[[ Dataset content, beginning ]]

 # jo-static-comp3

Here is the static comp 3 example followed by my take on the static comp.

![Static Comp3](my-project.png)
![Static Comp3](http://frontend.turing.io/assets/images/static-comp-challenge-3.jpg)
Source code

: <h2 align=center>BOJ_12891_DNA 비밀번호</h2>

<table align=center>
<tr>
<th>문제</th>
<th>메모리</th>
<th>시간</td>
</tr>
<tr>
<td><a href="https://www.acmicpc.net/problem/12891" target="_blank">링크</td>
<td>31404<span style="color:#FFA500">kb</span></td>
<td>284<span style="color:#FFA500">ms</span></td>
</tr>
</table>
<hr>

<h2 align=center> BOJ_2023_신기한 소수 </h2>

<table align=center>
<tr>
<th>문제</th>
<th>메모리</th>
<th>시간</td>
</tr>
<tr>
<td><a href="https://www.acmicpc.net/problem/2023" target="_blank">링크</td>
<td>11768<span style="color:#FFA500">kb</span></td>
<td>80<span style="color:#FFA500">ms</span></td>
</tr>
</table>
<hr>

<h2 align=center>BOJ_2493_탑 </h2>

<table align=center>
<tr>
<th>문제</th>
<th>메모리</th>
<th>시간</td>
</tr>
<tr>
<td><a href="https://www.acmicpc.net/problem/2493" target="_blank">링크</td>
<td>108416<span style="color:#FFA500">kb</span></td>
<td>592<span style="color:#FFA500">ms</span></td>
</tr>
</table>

[[ Dataset content, end ]]
[[ Dataset content, beginning ]]

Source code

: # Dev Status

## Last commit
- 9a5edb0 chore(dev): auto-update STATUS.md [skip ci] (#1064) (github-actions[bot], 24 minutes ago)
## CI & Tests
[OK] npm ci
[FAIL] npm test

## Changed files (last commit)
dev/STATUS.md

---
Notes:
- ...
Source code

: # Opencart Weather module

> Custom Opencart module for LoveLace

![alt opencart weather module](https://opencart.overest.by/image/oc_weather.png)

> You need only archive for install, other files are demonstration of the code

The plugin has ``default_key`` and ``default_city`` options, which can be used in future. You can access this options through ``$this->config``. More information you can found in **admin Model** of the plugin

[[ Dataset content, end ]]
[[ Dataset content, beginning ]]

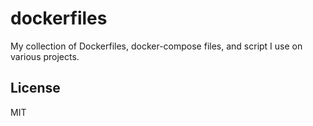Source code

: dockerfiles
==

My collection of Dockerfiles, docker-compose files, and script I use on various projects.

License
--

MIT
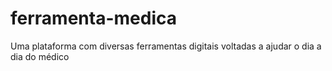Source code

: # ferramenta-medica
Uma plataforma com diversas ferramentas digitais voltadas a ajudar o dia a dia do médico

[[ Dataset content, end ]]

If a line in the records above contains "span", copy that line.

■ **Answer box**
<td>31404<span style="color:#FFA500">kb</span></td>
<td>284<span style="color:#FFA500">ms</span></td>
<td>11768<span style="color:#FFA500">kb</span></td>
<td>80<span style="color:#FFA500">ms</span></td>
<td>108416<span style="color:#FFA500">kb</span></td>
<td>592<span style="color:#FFA500">ms</span></td>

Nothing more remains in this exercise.